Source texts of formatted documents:
+-------+

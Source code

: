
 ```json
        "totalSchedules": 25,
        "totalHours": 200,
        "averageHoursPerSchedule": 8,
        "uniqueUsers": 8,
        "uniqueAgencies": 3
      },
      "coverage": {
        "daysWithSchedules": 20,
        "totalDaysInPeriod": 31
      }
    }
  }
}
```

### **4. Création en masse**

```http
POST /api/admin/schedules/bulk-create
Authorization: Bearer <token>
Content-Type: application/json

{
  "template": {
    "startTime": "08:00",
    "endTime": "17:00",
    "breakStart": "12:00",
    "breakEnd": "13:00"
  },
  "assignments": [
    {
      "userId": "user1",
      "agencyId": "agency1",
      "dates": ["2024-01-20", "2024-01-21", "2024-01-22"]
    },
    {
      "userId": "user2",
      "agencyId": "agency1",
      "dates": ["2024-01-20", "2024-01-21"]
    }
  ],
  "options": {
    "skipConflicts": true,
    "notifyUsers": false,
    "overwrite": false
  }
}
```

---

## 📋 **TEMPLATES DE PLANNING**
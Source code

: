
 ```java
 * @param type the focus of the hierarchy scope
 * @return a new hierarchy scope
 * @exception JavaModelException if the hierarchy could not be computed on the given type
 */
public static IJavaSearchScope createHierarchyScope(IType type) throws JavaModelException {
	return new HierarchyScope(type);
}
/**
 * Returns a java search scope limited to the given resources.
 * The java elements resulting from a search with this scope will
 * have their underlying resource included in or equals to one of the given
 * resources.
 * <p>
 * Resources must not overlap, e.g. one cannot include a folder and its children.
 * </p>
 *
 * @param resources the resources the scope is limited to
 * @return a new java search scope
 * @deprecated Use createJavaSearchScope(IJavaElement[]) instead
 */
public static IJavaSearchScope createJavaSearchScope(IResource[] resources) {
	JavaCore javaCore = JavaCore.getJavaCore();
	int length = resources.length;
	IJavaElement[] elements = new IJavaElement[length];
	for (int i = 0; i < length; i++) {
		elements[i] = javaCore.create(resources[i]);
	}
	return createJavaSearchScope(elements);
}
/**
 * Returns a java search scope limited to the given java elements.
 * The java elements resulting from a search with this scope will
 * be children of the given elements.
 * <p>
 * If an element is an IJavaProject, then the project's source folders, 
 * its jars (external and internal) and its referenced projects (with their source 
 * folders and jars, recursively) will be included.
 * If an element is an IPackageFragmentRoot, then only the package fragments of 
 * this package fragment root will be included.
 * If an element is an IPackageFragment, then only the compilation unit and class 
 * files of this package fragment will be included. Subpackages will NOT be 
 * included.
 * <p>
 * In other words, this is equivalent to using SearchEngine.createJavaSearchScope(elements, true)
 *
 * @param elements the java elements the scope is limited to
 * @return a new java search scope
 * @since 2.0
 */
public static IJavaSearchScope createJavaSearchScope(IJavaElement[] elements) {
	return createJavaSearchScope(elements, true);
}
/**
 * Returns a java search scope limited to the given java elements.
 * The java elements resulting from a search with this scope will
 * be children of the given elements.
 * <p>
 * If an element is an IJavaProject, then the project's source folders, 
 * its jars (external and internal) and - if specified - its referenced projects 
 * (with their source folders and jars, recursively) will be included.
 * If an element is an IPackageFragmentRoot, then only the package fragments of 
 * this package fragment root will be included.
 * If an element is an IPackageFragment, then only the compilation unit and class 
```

+-------+

Exercise: Where a line in the records above contains the string "projects", copy that line.

Answer area:
 * its jars (external and internal) and its referenced projects (with their source 
 * its jars (external and internal) and - if specified - its referenced projects 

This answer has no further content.